Parsing log /media/logfileshare/u_ex150715.log...
2015-07-17 08:18:18,366: [DEBUG] Detecting the log format
2015-07-17 08:18:18,366: [DEBUG] Check format icecast2
2015-07-17 08:18:18,367: [DEBUG] Format icecast2 does not match
2015-07-17 08:18:18,367: [DEBUG] Check format w3c_extended
2015-07-17 08:18:18,367: [DEBUG] Based on 'Fields:' line, computed regex to be (?P<date>^\d+[-\d+]+\s+[\d+:]+)[.\d]*?\s+(?:".*?"|\S+)\s+(?:".*?"|\S+)\s+(?P<path>/\S*)\s+(?P<query_string>\S*)\s+(?:".*?"|\S+)\s+(?P<userid>\S+)\s+"?(?P<ip>[\d*.-]*)"?\s+(?P<user_agent>".*?"|\S+)\s+(?P<status>\d+)\s+(?:".*?"|\S+)\s+(?:".*?"|\S+)\s+(?P<generation_time_secs>[.\d]+)
2015-07-17 08:18:18,371: [DEBUG] Format w3c_extended matches
2015-07-17 08:18:18,372: [DEBUG] Format match contains 8 groups
2015-07-17 08:18:18,372: [DEBUG] Check format iis
2015-07-17 08:18:18,372: [DEBUG] Based on 'Fields:' line, computed regex to be (?P<date>^\d+[-\d+]+\s+[\d+:]+)[.\d]*?\s+(?:".*?"|\S+)\s+(?:".*?"|\S+)\s+(?P<path>/\S*)\s+(?P<query_string>\S*)\s+(?:".*?"|\S+)\s+(?P<userid>\S+)\s+"?(?P<ip>[\d*.-]*)"?\s+(?P<user_agent>".*?"|\S+)\s+(?P<status>\d+)\s+(?:".*?"|\S+)\s+(?P<__win32_status>\S+)\s+(?P<generation_time_milli>[.\d]+)

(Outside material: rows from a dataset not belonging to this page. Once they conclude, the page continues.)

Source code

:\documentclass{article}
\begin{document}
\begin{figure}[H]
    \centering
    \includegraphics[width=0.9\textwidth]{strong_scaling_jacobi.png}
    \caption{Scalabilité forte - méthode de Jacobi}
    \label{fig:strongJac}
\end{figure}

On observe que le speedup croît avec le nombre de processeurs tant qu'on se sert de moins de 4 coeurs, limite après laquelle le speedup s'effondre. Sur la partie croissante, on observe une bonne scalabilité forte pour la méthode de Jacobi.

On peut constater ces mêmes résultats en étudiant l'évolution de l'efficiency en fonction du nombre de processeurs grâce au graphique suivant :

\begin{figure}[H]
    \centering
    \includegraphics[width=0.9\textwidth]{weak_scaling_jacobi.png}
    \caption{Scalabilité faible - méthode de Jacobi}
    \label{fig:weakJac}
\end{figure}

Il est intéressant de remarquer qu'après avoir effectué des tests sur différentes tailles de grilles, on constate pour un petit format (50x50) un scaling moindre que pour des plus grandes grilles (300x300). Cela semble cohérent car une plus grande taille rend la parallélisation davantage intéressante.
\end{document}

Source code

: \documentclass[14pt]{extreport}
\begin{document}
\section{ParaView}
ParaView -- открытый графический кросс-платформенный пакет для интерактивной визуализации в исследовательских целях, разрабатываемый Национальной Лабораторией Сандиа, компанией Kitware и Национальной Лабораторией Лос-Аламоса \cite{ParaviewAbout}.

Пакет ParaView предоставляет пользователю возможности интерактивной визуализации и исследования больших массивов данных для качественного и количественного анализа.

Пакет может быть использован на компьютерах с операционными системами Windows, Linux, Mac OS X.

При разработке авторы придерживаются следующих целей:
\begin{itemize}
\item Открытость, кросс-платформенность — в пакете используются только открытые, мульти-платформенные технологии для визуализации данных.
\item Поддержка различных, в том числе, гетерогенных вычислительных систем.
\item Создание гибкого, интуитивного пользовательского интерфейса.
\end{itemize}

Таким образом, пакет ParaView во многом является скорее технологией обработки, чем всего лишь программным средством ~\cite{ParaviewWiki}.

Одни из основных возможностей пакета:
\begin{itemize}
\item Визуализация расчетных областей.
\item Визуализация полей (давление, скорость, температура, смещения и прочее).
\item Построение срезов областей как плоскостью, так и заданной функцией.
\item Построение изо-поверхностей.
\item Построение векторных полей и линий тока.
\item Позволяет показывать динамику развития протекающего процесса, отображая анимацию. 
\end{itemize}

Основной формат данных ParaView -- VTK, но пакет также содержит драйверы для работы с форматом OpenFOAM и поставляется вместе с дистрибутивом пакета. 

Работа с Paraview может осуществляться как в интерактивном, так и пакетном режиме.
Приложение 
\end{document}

2015-07-17 08:18:18,375: [DEBUG] Format iis matches
2015-07-17 08:18:18,376: [DEBUG] Format match contains 9 groups
2015-07-17 08:18:18,376: [DEBUG] Check format common
2015-07-17 08:18:18,376: [DEBUG] Format common does not match
2015-07-17 08:18:18,376: [DEBUG] Check format common_vhost
2015-07-17 08:18:18,376: [DEBUG] Format common_vhost does not match
2015-07-17 08:18:18,376: [DEBUG] Check format nginx_json
2015-07-17 08:18:18,377: [DEBUG] Format nginx_json does not match
2015-07-17 08:18:18,377: [DEBUG] Check format s3
2015-07-17 08:18:18,377: [DEBUG] Format s3 does not match
2015-07-17 08:18:18,377: [DEBUG] Check format ncsa_extended
2015-07-17 08:18:18,377: [DEBUG] Format ncsa_extended does not match
2015-07-17 08:18:18,377: [DEBUG] Check format common_complete
2015-07-17 08:18:18,377: [DEBUG] Format common_complete does not match
2015-07-17 08:18:18,378: [DEBUG] Check format amazon_cloudfront
2015-07-17 08:18:18,378: [DEBUG] Based on 'Fields:' line, computed regex to be (?P<date>^\d+[-\d+]+\s+[\d+:]+)[.\d]*?\s+(?:".*?"|\S+)\s+(?:".*?"|\S+)\s+(?:rtmp:/)?(?P<path>/\S*)\s+(?P<query_string>\S*)\s+(?:".*?"|\S+)\s+(?P<userid>\S+)\s+"?(?P<ip>[\d*.-]*)"?\s+(?P<user_agent>".*?"|\S+)\s+(?P<status>\d+)\s+(?:".*?"|\S+)\s+(?:".*?"|\S+)\s+(?P<generation_time_secs>[.\d]+)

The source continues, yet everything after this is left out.